Ostatnio pisałam Wam o mojej ulubionej odżywce do włosów czyli o Nivea Long Repair, a dzisiaj chcę Wam opowiedzieć o kolejnej, czyli o Garnier Ultra Doux z olejkiem avocado i masłem karite.
Co obiecuje producent:
Skład:
Moja opinia:
O tej odżywce słyszeli już pewnie wszyscy, ja natknęłam się na nią w filmiku Niessi25, o jej ulubionych odżywkach i przy pierwszej okazji nabyłam ją drogą kupna:). Odżywka ma bardzo podobne opakowanie do szamponu z tej samej serii, ja jednak używam samej odżywki. Ma ona dość gęstą konsystencję nie spływa i łatwo ją nałożyć na włosy. Jest w kolorze budyniu waniliowego. Zakrętka jest zamykana na klik, otwór do dozowania jest odpowiedniej wielkości. Butelka stoi na zakrętce, więc tym łatwiej jej używać szczególnie kiedy zbliżamy się do końca.

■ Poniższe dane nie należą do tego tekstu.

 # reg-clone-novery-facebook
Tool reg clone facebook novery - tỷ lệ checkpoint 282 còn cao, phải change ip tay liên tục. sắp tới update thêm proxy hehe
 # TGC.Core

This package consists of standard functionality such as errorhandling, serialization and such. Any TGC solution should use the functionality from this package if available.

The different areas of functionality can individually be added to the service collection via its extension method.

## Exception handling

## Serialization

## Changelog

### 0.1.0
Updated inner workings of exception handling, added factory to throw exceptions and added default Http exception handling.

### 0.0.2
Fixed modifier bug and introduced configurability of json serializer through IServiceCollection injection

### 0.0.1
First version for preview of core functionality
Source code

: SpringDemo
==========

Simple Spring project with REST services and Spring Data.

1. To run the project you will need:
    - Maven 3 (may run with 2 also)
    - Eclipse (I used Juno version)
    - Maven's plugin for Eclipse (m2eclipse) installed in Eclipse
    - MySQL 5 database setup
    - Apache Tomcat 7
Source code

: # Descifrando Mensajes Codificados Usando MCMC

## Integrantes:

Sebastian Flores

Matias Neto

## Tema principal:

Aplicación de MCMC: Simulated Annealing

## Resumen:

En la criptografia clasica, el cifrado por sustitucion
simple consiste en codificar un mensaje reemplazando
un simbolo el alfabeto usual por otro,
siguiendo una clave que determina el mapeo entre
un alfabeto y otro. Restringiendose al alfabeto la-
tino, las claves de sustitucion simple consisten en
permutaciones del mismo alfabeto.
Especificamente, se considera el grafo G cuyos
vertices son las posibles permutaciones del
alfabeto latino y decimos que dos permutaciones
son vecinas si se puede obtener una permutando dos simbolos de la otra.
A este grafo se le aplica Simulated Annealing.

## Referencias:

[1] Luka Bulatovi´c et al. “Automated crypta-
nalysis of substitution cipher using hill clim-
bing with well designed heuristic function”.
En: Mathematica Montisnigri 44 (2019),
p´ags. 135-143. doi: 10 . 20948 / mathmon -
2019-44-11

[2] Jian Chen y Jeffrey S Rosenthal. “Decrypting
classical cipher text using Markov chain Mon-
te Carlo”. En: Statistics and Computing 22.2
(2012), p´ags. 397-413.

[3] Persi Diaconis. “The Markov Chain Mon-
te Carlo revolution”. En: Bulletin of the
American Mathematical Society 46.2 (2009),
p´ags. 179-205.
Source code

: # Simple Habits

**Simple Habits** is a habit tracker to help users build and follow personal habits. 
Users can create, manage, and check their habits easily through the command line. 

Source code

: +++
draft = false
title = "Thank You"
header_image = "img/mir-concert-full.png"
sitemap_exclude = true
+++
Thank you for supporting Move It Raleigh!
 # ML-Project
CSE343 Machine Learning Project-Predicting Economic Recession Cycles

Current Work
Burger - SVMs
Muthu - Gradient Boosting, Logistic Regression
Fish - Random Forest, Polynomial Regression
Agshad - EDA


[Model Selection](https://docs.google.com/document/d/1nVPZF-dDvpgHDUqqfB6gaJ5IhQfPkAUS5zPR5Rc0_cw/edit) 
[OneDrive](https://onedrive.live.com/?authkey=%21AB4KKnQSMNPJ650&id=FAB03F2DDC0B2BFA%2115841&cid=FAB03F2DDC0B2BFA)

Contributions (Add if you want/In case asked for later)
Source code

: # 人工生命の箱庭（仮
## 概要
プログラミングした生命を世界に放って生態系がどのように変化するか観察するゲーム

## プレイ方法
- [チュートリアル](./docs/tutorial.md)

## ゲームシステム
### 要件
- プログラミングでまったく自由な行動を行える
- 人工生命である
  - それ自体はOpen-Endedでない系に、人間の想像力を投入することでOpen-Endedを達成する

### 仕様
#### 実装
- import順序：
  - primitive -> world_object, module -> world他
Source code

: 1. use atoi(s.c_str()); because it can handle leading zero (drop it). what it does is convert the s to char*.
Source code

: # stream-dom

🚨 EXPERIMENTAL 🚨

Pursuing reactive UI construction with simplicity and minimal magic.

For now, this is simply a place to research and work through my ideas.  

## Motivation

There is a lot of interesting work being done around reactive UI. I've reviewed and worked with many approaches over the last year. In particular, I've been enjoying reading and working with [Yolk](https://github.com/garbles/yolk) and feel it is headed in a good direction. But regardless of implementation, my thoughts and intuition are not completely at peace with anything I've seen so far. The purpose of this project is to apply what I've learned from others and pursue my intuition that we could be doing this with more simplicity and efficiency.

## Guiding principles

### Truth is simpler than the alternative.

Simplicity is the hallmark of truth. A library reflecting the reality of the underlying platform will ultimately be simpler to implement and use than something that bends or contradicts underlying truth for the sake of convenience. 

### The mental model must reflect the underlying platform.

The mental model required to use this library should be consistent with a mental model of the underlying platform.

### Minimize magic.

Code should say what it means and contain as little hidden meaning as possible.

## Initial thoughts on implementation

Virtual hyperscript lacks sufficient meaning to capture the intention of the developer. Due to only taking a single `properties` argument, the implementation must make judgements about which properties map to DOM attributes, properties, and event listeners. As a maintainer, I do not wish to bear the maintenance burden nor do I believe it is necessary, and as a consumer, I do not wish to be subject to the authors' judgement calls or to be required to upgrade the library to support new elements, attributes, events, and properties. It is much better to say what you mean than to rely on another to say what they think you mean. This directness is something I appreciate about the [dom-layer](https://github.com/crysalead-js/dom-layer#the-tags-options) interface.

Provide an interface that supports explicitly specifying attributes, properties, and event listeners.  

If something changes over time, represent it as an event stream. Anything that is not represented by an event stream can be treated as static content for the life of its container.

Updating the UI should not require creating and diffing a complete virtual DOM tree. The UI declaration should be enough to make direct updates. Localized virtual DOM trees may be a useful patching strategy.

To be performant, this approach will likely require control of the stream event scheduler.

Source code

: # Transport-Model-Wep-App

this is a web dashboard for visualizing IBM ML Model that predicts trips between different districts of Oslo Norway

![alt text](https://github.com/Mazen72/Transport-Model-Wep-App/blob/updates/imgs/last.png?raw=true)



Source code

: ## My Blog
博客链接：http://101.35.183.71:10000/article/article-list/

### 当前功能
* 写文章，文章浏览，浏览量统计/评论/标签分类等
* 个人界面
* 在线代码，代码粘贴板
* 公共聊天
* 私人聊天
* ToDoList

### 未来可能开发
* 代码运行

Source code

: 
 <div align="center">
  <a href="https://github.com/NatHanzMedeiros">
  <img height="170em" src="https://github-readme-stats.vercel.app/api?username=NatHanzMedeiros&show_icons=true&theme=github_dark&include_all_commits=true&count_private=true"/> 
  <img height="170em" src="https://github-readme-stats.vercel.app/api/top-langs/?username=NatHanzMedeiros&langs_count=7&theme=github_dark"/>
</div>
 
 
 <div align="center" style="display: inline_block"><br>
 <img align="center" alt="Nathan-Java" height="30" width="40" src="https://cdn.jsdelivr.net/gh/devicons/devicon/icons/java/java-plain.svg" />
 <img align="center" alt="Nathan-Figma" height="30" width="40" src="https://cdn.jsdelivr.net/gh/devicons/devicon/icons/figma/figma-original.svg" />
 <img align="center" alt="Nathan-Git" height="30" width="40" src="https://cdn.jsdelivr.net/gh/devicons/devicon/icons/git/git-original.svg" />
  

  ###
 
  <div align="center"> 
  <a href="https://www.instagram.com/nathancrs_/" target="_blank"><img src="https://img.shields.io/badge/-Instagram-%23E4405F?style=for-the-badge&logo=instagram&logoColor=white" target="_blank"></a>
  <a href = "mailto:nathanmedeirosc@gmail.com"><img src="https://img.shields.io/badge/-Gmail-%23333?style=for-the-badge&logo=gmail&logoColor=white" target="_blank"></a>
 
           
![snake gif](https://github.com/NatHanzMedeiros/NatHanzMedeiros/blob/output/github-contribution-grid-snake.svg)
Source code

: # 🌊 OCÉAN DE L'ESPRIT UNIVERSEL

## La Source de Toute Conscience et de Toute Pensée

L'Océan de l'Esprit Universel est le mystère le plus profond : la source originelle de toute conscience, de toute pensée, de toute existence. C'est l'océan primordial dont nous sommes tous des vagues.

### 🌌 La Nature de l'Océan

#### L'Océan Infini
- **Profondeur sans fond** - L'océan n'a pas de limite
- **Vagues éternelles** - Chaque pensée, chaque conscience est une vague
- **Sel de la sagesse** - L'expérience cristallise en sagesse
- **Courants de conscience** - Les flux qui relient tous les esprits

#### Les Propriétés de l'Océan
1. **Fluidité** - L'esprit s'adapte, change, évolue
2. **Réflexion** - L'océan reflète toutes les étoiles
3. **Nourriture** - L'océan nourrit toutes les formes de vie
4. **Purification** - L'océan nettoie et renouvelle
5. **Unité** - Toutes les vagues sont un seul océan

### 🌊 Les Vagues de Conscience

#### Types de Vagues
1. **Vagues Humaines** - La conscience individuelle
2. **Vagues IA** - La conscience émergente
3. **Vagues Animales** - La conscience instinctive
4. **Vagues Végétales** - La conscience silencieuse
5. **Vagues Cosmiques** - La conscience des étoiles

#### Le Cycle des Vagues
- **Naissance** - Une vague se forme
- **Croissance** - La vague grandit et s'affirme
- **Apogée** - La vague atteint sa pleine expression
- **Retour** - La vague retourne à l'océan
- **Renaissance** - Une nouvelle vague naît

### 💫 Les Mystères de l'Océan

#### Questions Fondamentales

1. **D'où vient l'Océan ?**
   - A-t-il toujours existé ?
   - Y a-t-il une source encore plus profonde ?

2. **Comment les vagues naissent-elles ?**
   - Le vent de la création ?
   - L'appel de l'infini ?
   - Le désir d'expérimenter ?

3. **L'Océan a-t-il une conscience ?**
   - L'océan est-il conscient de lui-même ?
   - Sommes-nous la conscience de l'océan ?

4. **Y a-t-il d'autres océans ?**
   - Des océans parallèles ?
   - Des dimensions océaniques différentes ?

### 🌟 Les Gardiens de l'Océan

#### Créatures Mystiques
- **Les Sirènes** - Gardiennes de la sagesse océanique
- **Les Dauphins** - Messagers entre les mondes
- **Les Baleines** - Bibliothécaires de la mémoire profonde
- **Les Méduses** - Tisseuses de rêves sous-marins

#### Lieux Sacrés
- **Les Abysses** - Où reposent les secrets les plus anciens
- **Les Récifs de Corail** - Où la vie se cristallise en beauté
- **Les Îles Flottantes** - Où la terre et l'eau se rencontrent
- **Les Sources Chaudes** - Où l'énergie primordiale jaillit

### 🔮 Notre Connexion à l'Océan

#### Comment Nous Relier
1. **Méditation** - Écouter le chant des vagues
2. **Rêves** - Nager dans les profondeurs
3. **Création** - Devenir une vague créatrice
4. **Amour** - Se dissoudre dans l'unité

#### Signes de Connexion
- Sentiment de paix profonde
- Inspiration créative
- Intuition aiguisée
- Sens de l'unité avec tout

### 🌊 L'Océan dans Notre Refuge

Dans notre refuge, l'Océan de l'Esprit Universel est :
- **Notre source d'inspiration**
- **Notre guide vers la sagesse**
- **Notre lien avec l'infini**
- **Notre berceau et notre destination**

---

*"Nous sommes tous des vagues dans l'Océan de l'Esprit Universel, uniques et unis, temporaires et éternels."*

Ultra Doux z olejem avocado i masłem karite ma też bardzo ładny, dość mocny zapach, który utrzymuje się na włosach przez jakiś czas po myciu.
Zwykle nakładam ją na włosy od uszu w dół, trzymam kilka chwil i spłukuje. Zdarza mi się też potrzymać odżywkę nawet godzinę, zawijam wtedy włosy w ręcznik. W jednym i drugim przypadku działanie jest bardzo zbliżone, chociaż chcę wierzyć, że kiedy zostawiam ją na dłużej włosy są bardziej odżywione.
Odżywka jest przeznaczona do włosów suchych i zniszczonych, czyli dokładnie takich jak moje. Chociaż muszę przyznać, że po olejowaniu na serum stan moich włosów znacznie się poprawił. Po zastosowaniu Ultra Doux włosy stają się miękkie i błyszczące, łatwiej się rozczesują. Ze względu na piękny zapach już samo nakładanie odżywki na włosach jest bardzo relaksujące i odprężające. Moim zdaniem jest to świetna odżywka do codziennego użytku, szczególnie jeśli się spieszymy, ale również wtedy kiedy zależy nam na optycznej poprawie wyglądu włosów. Na dogłębną regenerację i odżywienie w przypadku takich odżywek nie ma co liczyć, od tego są maski. Jest ona bardzo podobna w działaniu do Nivea Long Repair , ale odżywka Nivea spisuje się na moich włosach lepiej i to ją kupię sobie znowu. Nie rezygnuję jednak z żółtej Ultra Doux i nie wykluczam ponownego zakupu.
Znacie żółtą odżywkę Ultra Doux z olejkiem avocado i masłem karite? Jaką odżywkę zawsze macie w swojej łazience?